Project Managing the Holidays…
Category : Leadership , Organizational Culture , Project Management
Project Managing the Holidays...
It’s upon us. The beginning of the holiday season. A long weekend with family, friends and even a few in-betweens!
If you’re the one who lost the family coin toss and face a throng of your loved humans at the door, then your project management skills are going to come in handy.
You are not going to do it all. No way. You’re going to manage it!
The time-honoured parallel path method of project management is a great skill to call upon. Ask everyone to take on a task suitable to their skills, then leave them to it.
Okay, it may not be that easy with Uncle Rob and his arthritis and Aunt Lucy with her bad leg but you get the idea.
You’ve given the potential turkey gobbling guests jobs. Now trust them. Do not give them new directions or interfere with their tasks. Just leave them the hell alone! They’re capable people!
It’s like an Instant Pot or any slow cooker for that matter. You put the ingredients in and turn it on. Every time you crack open the pot, you stop the process and have to reset it. And don’t even think about adding new ingredients. That slows the process entirely.
Being an exceptional project manager is sometimes about what you don’t do as much as what you do.
Sure, you hire a team, assign roles, set a timeline, deliverables and such. Those are the basics.
If you develop a team and their professional relationships are clicking, then you have to do something that seems counter-instinctive. You have to have the discipline to step back and let the team congeal and work together.
Sound easy? Well, it isn’t. But it calls on your skills as a project head far more than just routine pushing, cajoling and repeating.
Let me be specific. Increasingly I want teams to use peer review as part of their process on a constant and ongoing basis. To be realistic, I want them to do it on an informal basis at first and then develop the skill so they perform it in a non-threatening way.
I introduce it to them in one of the first few meetings we have and hope that a few of them commit to trying it. I monitor the first few reviews to guide them and add pointers and such.
Crucially I don’t chase them around to be in on every single damn review session! To be successful, they have to integrate it into their development process. I’m not going to be around all the time and for good reason. I have to let them evolve and work with this on their own.
They know I'm around but they want to develop an autonomy of their own. No one wants the teacher coming in to mediate every issue that arises for a very simple reason. They may not like the outcome!
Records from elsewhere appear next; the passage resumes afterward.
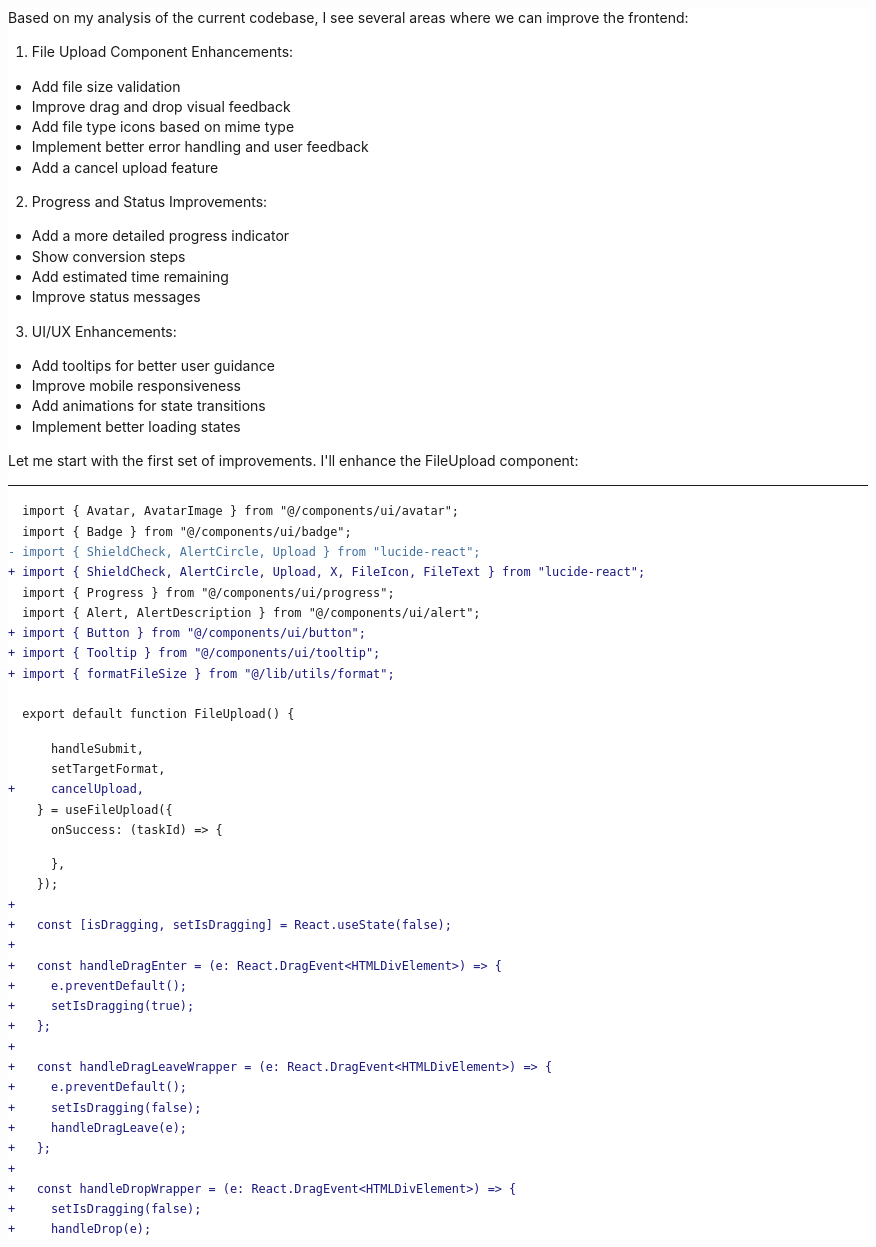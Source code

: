 Based on my analysis of the current codebase, I see several areas where we can improve the frontend:

1. File Upload Component Enhancements:
- Add file size validation
- Improve drag and drop visual feedback
- Add file type icons based on mime type
- Implement better error handling and user feedback
- Add a cancel upload feature

2. Progress and Status Improvements:
- Add a more detailed progress indicator
- Show conversion steps
- Add estimated time remaining
- Improve status messages

3. UI/UX Enhancements:
- Add tooltips for better user guidance
- Improve mobile responsiveness
- Add animations for state transitions
- Implement better loading states

Let me start with the first set of improvements. I'll enhance the FileUpload component:

---

```diff
  import { Avatar, AvatarImage } from "@/components/ui/avatar";
  import { Badge } from "@/components/ui/badge";
- import { ShieldCheck, AlertCircle, Upload } from "lucide-react";
+ import { ShieldCheck, AlertCircle, Upload, X, FileIcon, FileText } from "lucide-react";
  import { Progress } from "@/components/ui/progress";
  import { Alert, AlertDescription } from "@/components/ui/alert";
+ import { Button } from "@/components/ui/button";
+ import { Tooltip } from "@/components/ui/tooltip";
+ import { formatFileSize } from "@/lib/utils/format";
  
  export default function FileUpload() {
```

```diff
      handleSubmit,
      setTargetFormat,
+     cancelUpload,
    } = useFileUpload({
      onSuccess: (taskId) => {
```

```diff
      },
    });
+ 
+   const [isDragging, setIsDragging] = React.useState(false);
+ 
+   const handleDragEnter = (e: React.DragEvent<HTMLDivElement>) => {
+     e.preventDefault();
+     setIsDragging(true);
+   };
+ 
+   const handleDragLeaveWrapper = (e: React.DragEvent<HTMLDivElement>) => {
+     e.preventDefault();
+     setIsDragging(false);
+     handleDragLeave(e);
+   };
+ 
+   const handleDropWrapper = (e: React.DragEvent<HTMLDivElement>) => {
+     setIsDragging(false);
+     handleDrop(e);
```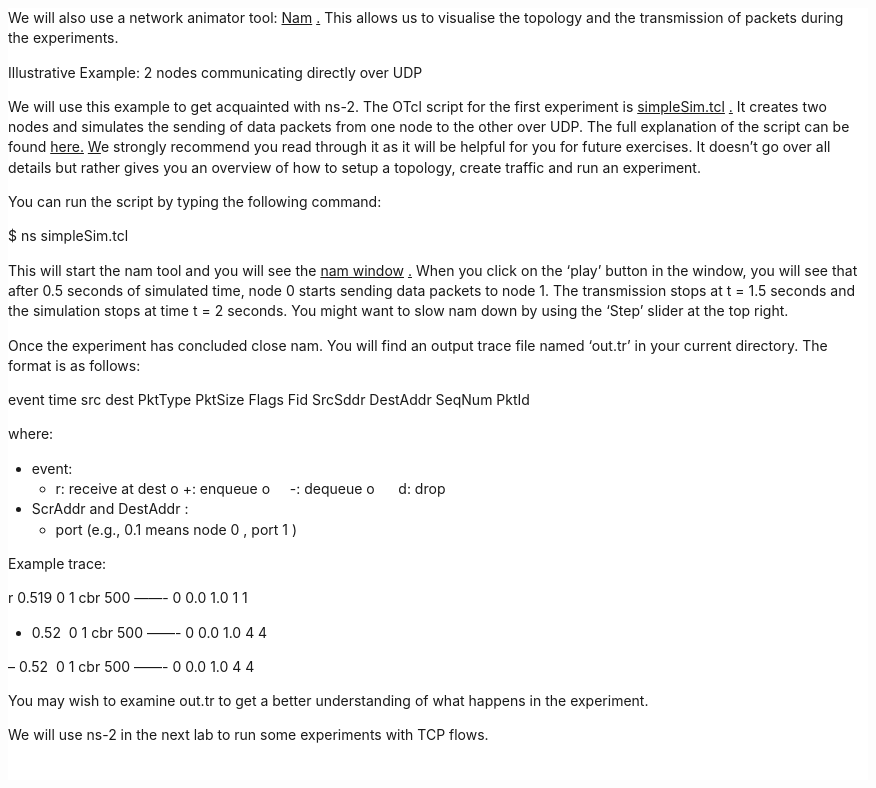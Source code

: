 We will also use a network animator tool: <a href="http://www.isi.edu/nsnam/nam/">Nam</a> <a href="http://www.isi.edu/nsnam/nam/">.</a> This allows us to visualise the topology and the transmission of packets during the experiments.

Illustrative Example: 2 nodes communicating directly over UDP

We will use this example to get acquainted with ns-2. The OTcl script for the first experiment is <a href="https://moodle.telt.unsw.edu.au/pluginfile.php/3981357/mod_folder/content/0/simpleSim.tcl?forcedownload=1">simpleSim.tcl</a> <a href="https://moodle.telt.unsw.edu.au/pluginfile.php/3981357/mod_folder/content/0/simpleSim.tcl?forcedownload=1">.</a> It creates two nodes and simulates the sending of data packets from one node to the other over UDP. The full explanation of the script can be found <a href="https://moodle.telt.unsw.edu.au/pluginfile.php/3981357/mod_folder/content/0/Explanation%20of%20the%20script.pdf?forcedownload=1">here.</a> <a href="https://moodle.telt.unsw.edu.au/pluginfile.php/3981357/mod_folder/content/0/Explanation%20of%20the%20script.pdf?forcedownload=1">W</a>e strongly recommend you read through it as it will be helpful for you for future exercises. It doesn’t go over all details but rather gives you an overview of how to setup a topology, create traffic and run an experiment.

You can run the script by typing the following command:

$ ns simpleSim.tcl

This will start the nam tool and you will see the <a href="http://www.isi.edu/nsnam/ns/tutorial/nsbasic.html#nam">nam window</a> <a href="http://www.isi.edu/nsnam/ns/tutorial/nsbasic.html#nam">.</a> When you click on the ‘play’ button in the window, you will see that after 0.5 seconds of simulated time, node 0 starts sending data packets to node 1. The transmission stops at t = 1.5 seconds and the simulation stops at time t = 2 seconds. You might want to slow nam down by using the ‘Step’ slider at the top right.

Once the experiment has concluded close nam. You will find an output trace file named ‘out.tr’ in your current directory. The format is as follows:

event time src dest PktType PktSize Flags Fid SrcSddr DestAddr SeqNum PktId

where:

<ul>
<li>event:
<ul>
<li>r: receive at dest o +: enqueue o &nbsp;&nbsp;&nbsp; -: dequeue o &nbsp;&nbsp;&nbsp;&nbsp; d: drop</li>
</ul>
</li>
<li>ScrAddr and DestAddr :
<ul>
<li>port (e.g., 0.1 means node 0 , port 1 )</li>
</ul>
</li>
</ul>
Example trace:

r 0.519 0 1 cbr 500 ——- 0 0.0 1.0 1 1

+ 0.52&nbsp; 0 1 cbr 500 ——- 0 0.0 1.0 4 4

– 0.52&nbsp; 0 1 cbr 500 ——- 0 0.0 1.0 4 4

You may wish to examine out.tr to get a better understanding of what happens in the experiment.

We will use ns-2 in the next lab to run some experiments with TCP flows.

&nbsp;
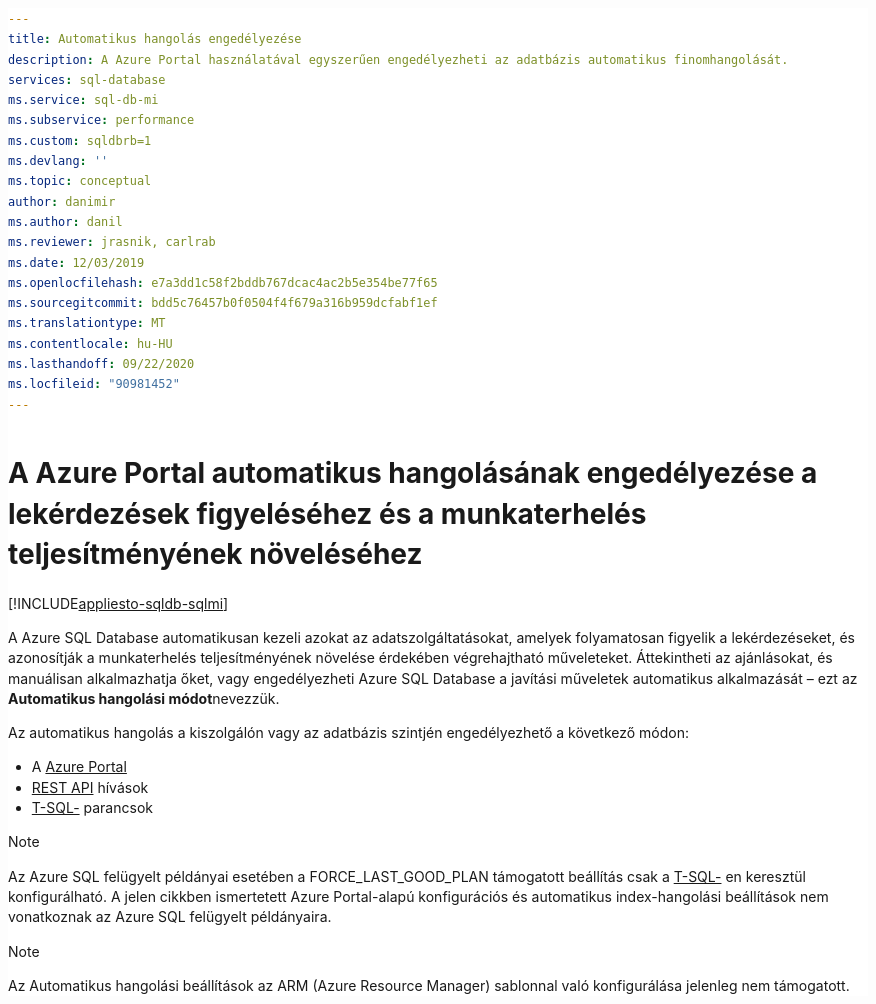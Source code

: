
```yaml
---
title: Automatikus hangolás engedélyezése
description: A Azure Portal használatával egyszerűen engedélyezheti az adatbázis automatikus finomhangolását.
services: sql-database
ms.service: sql-db-mi
ms.subservice: performance
ms.custom: sqldbrb=1
ms.devlang: ''
ms.topic: conceptual
author: danimir
ms.author: danil
ms.reviewer: jrasnik, carlrab
ms.date: 12/03/2019
ms.openlocfilehash: e7a3dd1c58f2bddb767dcac4ac2b5e354be77f65
ms.sourcegitcommit: bdd5c76457b0f0504f4f679a316b959dcfabf1ef
ms.translationtype: MT
ms.contentlocale: hu-HU
ms.lasthandoff: 09/22/2020
ms.locfileid: "90981452"
---
```

# <a name="enable-automatic-tuning-in-the-azure-portal-to-monitor-queries-and-improve-workload-performance"></a>A Azure Portal automatikus hangolásának engedélyezése a lekérdezések figyeléséhez és a munkaterhelés teljesítményének növeléséhez
[!INCLUDE[appliesto-sqldb-sqlmi](../includes/appliesto-sqldb-sqlmi.md)]


A Azure SQL Database automatikusan kezeli azokat az adatszolgáltatásokat, amelyek folyamatosan figyelik a lekérdezéseket, és azonosítják a munkaterhelés teljesítményének növelése érdekében végrehajtható műveleteket. Áttekintheti az ajánlásokat, és manuálisan alkalmazhatja őket, vagy engedélyezheti Azure SQL Database a javítási műveletek automatikus alkalmazását – ezt az **Automatikus hangolási módot**nevezzük.

Az automatikus hangolás a kiszolgálón vagy az adatbázis szintjén engedélyezhető a következő módon:

- A [Azure Portal](automatic-tuning-enable.md#azure-portal)
- [REST API](automatic-tuning-enable.md#rest-api) hívások
- [T-SQL-](/sql/t-sql/statements/alter-database-transact-sql-set-options?view=azuresqldb-current) parancsok

> [!NOTE]
> Az Azure SQL felügyelt példányai esetében a FORCE_LAST_GOOD_PLAN támogatott beállítás csak a [T-SQL-](https://azure.microsoft.com/blog/automatic-tuning-introduces-automatic-plan-correction-and-t-sql-management) en keresztül konfigurálható. A jelen cikkben ismertetett Azure Portal-alapú konfigurációs és automatikus index-hangolási beállítások nem vonatkoznak az Azure SQL felügyelt példányaira.

> [!NOTE]
> Az Automatikus hangolási beállítások az ARM (Azure Resource Manager) sablonnal való konfigurálása jelenleg nem támogatott.
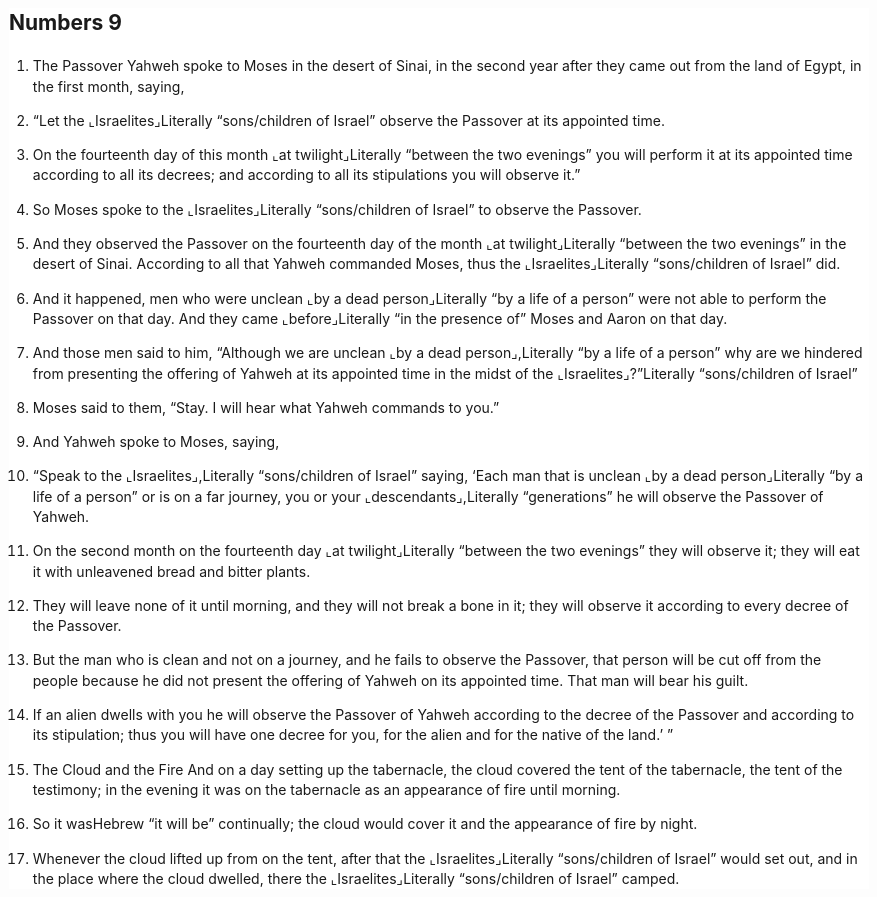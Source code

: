 ## Numbers 9

1.  The Passover Yahweh spoke to Moses in the desert of Sinai, in the second year after they came out from the land of Egypt, in the first month, saying,

2. “Let the ⌞Israelites⌟Literally “sons/children of Israel” observe the Passover at its appointed time.

3. On the fourteenth day of this month ⌞at twilight⌟Literally “between the two evenings” you will perform it at its appointed time according to all its decrees; and according to all its stipulations you will observe it.”

4. So Moses spoke to the ⌞Israelites⌟Literally “sons/children of Israel” to observe the Passover.

5. And they observed the Passover on the fourteenth day of the month ⌞at twilight⌟Literally “between the two evenings” in the desert of Sinai. According to all that Yahweh commanded Moses, thus the ⌞Israelites⌟Literally “sons/children of Israel” did. 

6. And it happened, men who were unclean ⌞by a dead person⌟Literally “by a life of a person” were not able to perform the Passover on that day. And they came ⌞before⌟Literally “in the presence of” Moses and Aaron on that day.

7. And those men said to him, “Although we are unclean ⌞by a dead person⌟,Literally “by a life of a person” why are we hindered from presenting the offering of Yahweh at its appointed time in the midst of the ⌞Israelites⌟?”Literally “sons/children of Israel”

8. Moses said to them, “Stay. I will hear what Yahweh commands to you.” 

9. And Yahweh spoke to Moses, saying,

10. “Speak to the ⌞Israelites⌟,Literally “sons/children of Israel” saying, ‘Each man that is unclean ⌞by a dead person⌟Literally “by a life of a person” or is on a far journey, you or your ⌞descendants⌟,Literally “generations” he will observe the Passover of Yahweh.

11. On the second month on the fourteenth day ⌞at twilight⌟Literally “between the two evenings” they will observe it; they will eat it with unleavened bread and bitter plants.

12. They will leave none of it until morning, and they will not break a bone in it; they will observe it according to every decree of the Passover.

13. But the man who is clean and not on a journey, and he fails to observe the Passover, that person will be cut off from the people because he did not present the offering of Yahweh on its appointed time. That man will bear his guilt.

14. If an alien dwells with you he will observe the Passover of Yahweh according to the decree of the Passover and according to its stipulation; thus you will have one decree for you, for the alien and for the native of the land.’ ”  

15.  The Cloud and the Fire And on a day setting up the tabernacle, the cloud covered the tent of the tabernacle, the tent of the testimony; in the evening it was on the tabernacle as an appearance of fire until morning.

16. So it wasHebrew “it will be” continually; the cloud would cover it and the appearance of fire by night.

17. Whenever the cloud lifted up from on the tent, after that the ⌞Israelites⌟Literally “sons/children of Israel” would set out, and in the place where the cloud dwelled, there the ⌞Israelites⌟Literally “sons/children of Israel” camped.
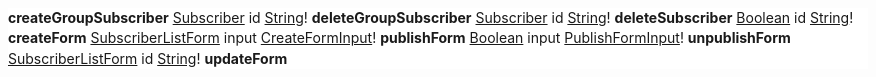 <td></td>
</tr>
<tr>
<td colspan="2" valign="top"><strong>createGroupSubscriber</strong></td>
<td valign="top"><a href="#subscriber">Subscriber</a></td>
<td></td>
</tr>
<tr>
<td colspan="2" align="right" valign="top">id</td>
<td valign="top"><a href="#string">String</a>!</td>
<td></td>
</tr>
<tr>
<td colspan="2" valign="top"><strong>deleteGroupSubscriber</strong></td>
<td valign="top"><a href="#subscriber">Subscriber</a></td>
<td></td>
</tr>
<tr>
<td colspan="2" align="right" valign="top">id</td>
<td valign="top"><a href="#string">String</a>!</td>
<td></td>
</tr>
<tr>
<td colspan="2" valign="top"><strong>deleteSubscriber</strong></td>
<td valign="top"><a href="#boolean">Boolean</a></td>
<td></td>
</tr>
<tr>
<td colspan="2" align="right" valign="top">id</td>
<td valign="top"><a href="#string">String</a>!</td>
<td></td>
</tr>
<tr>
<td colspan="2" valign="top"><strong>createForm</strong></td>
<td valign="top"><a href="#subscriberlistform">SubscriberListForm</a></td>
<td></td>
</tr>
<tr>
<td colspan="2" align="right" valign="top">input</td>
<td valign="top"><a href="#createforminput">CreateFormInput</a>!</td>
<td></td>
</tr>
<tr>
<td colspan="2" valign="top"><strong>publishForm</strong></td>
<td valign="top"><a href="#boolean">Boolean</a></td>
<td></td>
</tr>
<tr>
<td colspan="2" align="right" valign="top">input</td>
<td valign="top"><a href="#publishforminput">PublishFormInput</a>!</td>
<td></td>
</tr>
<tr>
<td colspan="2" valign="top"><strong>unpublishForm</strong></td>
<td valign="top"><a href="#subscriberlistform">SubscriberListForm</a></td>
<td></td>
</tr>
<tr>
<td colspan="2" align="right" valign="top">id</td>
<td valign="top"><a href="#string">String</a>!</td>
<td></td>
</tr>
<tr>
<td colspan="2" valign="top"><strong>updateForm</strong></td>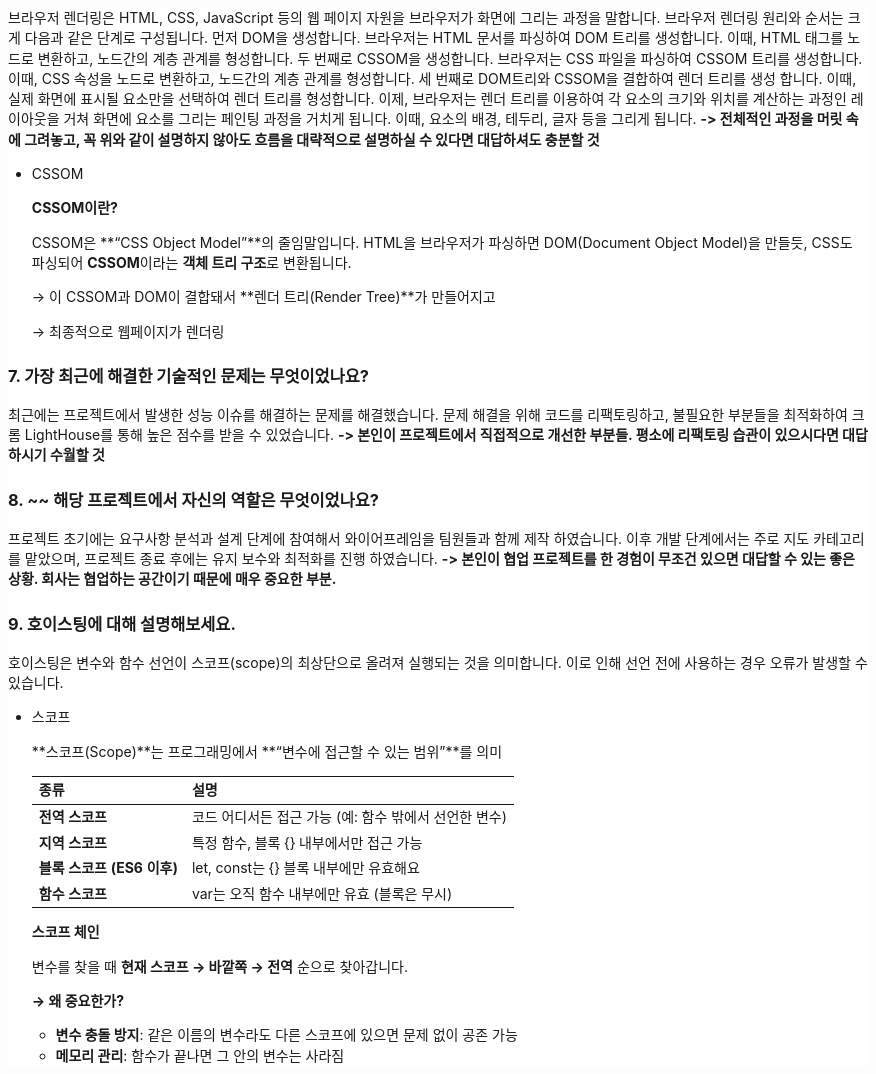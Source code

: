 브라우저 렌더링은 HTML, CSS, JavaScript 등의 웹 페이지 자원을 브라우저가 화면에 그리는 과정을 말합니다. 
브라우저 렌더링 원리와 순서는 크게 다음과 같은 단계로 구성됩니다.
먼저 DOM을 생성합니다. 브라우저는 HTML 문서를 파싱하여 DOM 트리를 생성합니다. 이때, HTML 태그를 노드로 변환하고, 노드간의 계층 관계를 형성합니다.
두 번째로 CSSOM을 생성합니다. 브라우저는 CSS 파일을 파싱하여 CSSOM 트리를 생성합니다. 이때, CSS 속성을 노드로 변환하고, 노드간의 계층 관계를 형성합니다.
세 번째로 DOM트리와 CSSOM을 결합하여 렌더 트리를 생성 합니다. 이때, 실제 화면에 표시될 요소만을 선택하여 렌더 트리를 형성합니다.
이제, 브라우저는 렌더 트리를 이용하여 각 요소의 크기와 위치를 계산하는 과정인 레이아웃을 거쳐 화면에 요소를 그리는 페인팅 과정을 거치게 됩니다. 이때, 요소의 배경, 테두리, 글자 등을 그리게 됩니다.
**-> 전체적인 과정을 머릿 속에 그려놓고, 꼭 위와 같이 설명하지 않아도 흐름을 대략적으로 설명하실 수 있다면 대답하셔도 충분할 것**

- CSSOM
    
    **CSSOM이란?**
    
    CSSOM은 **“CSS Object Model”**의 줄임말입니다.
    HTML을 브라우저가 파싱하면 DOM(Document Object Model)을 만들듯, CSS도 파싱되어 **CSSOM**이라는 **객체 트리 구조**로 변환됩니다.
    
    → 이 CSSOM과 DOM이 결합돼서 **렌더 트리(Render Tree)**가 만들어지고
    
    → 최종적으로 웹페이지가 렌더링
    

### **7. 가장 최근에 해결한 기술적인 문제는 무엇이었나요?**

최근에는 프로젝트에서 발생한 성능 이슈를 해결하는 문제를 해결했습니다. 문제 해결을 위해 코드를 리팩토링하고, 불필요한 부분들을 최적화하여 크롬 LightHouse를 통해 높은 점수를 받을 수 있었습니다.
**-> 본인이 프로젝트에서 직접적으로 개선한 부분들. 평소에 리팩토링 습관이 있으시다면 대답하시기 수월할 것**

### 8. ~~ **해당 프로젝트에서 자신의 역할은 무엇이었나요?**

프로젝트 초기에는 요구사항 분석과 설계 단계에 참여해서 와이어프레임을 팀원들과 함께 제작 하였습니다. 이후 개발 단계에서는 주로 지도 카테고리를 맡았으며, 프로젝트 종료 후에는 유지 보수와 최적화를 진행 하였습니다.
**-> 본인이 협업 프로젝트를 한 경험이 무조건 있으면 대답할 수 있는 좋은 상황. 회사는 협업하는 공간이기 때문에 매우 중요한 부분.**

### 9. **호이스팅에 대해 설명해보세요.**

호이스팅은 변수와 함수 선언이 스코프(scope)의 최상단으로 올려져 실행되는 것을 의미합니다. 이로 인해 선언 전에 사용하는 경우 오류가 발생할 수 있습니다.

- 스코프
    
    **스코프(Scope)**는 프로그래밍에서 **“변수에 접근할 수 있는 범위”**를 의미
    
    | **종류** | **설명** |
    | --- | --- |
    | **전역 스코프** | 코드 어디서든 접근 가능 (예: 함수 밖에서 선언한 변수) |
    | **지역 스코프** | 특정 함수, 블록 {} 내부에서만 접근 가능 |
    | **블록 스코프 (ES6 이후)** | let, const는 {} 블록 내부에만 유효해요 |
    | **함수 스코프** | var는 오직 함수 내부에만 유효 (블록은 무시) |
    
    **스코프 체인**
    
    변수를 찾을 때 **현재 스코프 → 바깥쪽 → 전역** 순으로 찾아갑니다.
    
    **→ 왜 중요한가?**
    
    - **변수 충돌 방지**: 같은 이름의 변수라도 다른 스코프에 있으면 문제 없이 공존 가능
    - **메모리 관리**: 함수가 끝나면 그 안의 변수는 사라짐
You built this team: trust that you did a good job and let them work together with the mechanisms you put in place. Teams have organic energy all their own. Mess with it and you can ruin it.
Just let it be.
This isn’t about the team, it’s about your leadership. You have to be sure enough of your leadership and skill at building the team to know when you’re not needed. Teams want to work and move a project forward. Trust that your presence is felt. They know where you are when they need you. But they just may work better if you give them the room to work together.
During a speech at the Harvard Business School in 2015, Facebook COO Sheryl Sandberg said: “Leadership is about making others better as a result of your presence and making sure that impact lasts in your absence."
As I said at the beginning, leadership is as much about what you don’t do as what you do. Trust yourself by trusting your leadership skills. And trust the team.
But back to the turkey crew. You’ve got the skills to turn them into a team! You’ve got this and crucially, they do too! Trust them!